── Extracted data
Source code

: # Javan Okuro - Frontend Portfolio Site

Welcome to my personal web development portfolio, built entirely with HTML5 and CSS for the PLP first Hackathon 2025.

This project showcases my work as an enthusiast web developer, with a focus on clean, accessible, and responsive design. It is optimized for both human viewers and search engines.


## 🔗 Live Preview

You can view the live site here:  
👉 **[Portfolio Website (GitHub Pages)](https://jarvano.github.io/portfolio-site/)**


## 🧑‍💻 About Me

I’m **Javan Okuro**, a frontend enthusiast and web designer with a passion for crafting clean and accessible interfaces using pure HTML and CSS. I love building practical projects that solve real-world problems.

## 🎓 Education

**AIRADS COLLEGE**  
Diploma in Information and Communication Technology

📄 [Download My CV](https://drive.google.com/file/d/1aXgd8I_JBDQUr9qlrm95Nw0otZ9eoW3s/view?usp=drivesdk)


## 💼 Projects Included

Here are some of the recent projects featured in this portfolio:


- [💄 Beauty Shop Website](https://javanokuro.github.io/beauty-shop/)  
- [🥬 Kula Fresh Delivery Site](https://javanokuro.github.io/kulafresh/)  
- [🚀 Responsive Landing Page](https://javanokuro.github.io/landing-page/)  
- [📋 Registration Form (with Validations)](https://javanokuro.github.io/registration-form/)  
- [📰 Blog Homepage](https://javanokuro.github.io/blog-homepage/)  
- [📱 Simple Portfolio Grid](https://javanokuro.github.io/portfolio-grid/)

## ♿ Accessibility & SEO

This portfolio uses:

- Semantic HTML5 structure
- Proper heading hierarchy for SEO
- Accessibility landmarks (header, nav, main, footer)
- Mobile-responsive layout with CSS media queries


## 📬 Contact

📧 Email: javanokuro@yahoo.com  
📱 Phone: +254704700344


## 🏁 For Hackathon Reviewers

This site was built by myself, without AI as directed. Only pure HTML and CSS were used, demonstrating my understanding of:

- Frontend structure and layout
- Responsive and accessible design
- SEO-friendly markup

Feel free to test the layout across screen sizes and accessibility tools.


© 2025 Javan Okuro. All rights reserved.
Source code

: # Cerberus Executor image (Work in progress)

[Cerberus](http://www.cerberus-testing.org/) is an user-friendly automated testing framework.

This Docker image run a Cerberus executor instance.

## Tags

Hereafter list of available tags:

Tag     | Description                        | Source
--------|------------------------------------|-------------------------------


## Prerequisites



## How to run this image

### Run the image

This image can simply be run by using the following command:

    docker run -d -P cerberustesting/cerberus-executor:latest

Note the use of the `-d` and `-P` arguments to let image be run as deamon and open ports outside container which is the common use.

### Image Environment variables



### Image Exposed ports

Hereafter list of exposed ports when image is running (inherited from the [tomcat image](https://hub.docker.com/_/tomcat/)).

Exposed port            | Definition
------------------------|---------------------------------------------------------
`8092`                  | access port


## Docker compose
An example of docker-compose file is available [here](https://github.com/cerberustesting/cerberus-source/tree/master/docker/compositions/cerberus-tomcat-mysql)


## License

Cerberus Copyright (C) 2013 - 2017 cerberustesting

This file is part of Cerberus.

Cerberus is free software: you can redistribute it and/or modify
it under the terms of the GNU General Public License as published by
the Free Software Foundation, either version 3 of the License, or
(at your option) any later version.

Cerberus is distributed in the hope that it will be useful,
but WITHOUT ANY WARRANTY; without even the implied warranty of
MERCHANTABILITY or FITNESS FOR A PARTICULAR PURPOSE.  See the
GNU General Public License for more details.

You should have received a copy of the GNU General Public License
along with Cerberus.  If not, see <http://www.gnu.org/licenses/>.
────
Task details: Gather up, from the records above, each line where the word "ports" appears.

Result of this exercise:
Note the use of the `-d` and `-P` arguments to let image be run as deamon and open ports outside container which is the common use.
### Image Exposed ports
Hereafter list of exposed ports when image is running (inherited from the [tomcat image](https://hub.docker.com/_/tomcat/)).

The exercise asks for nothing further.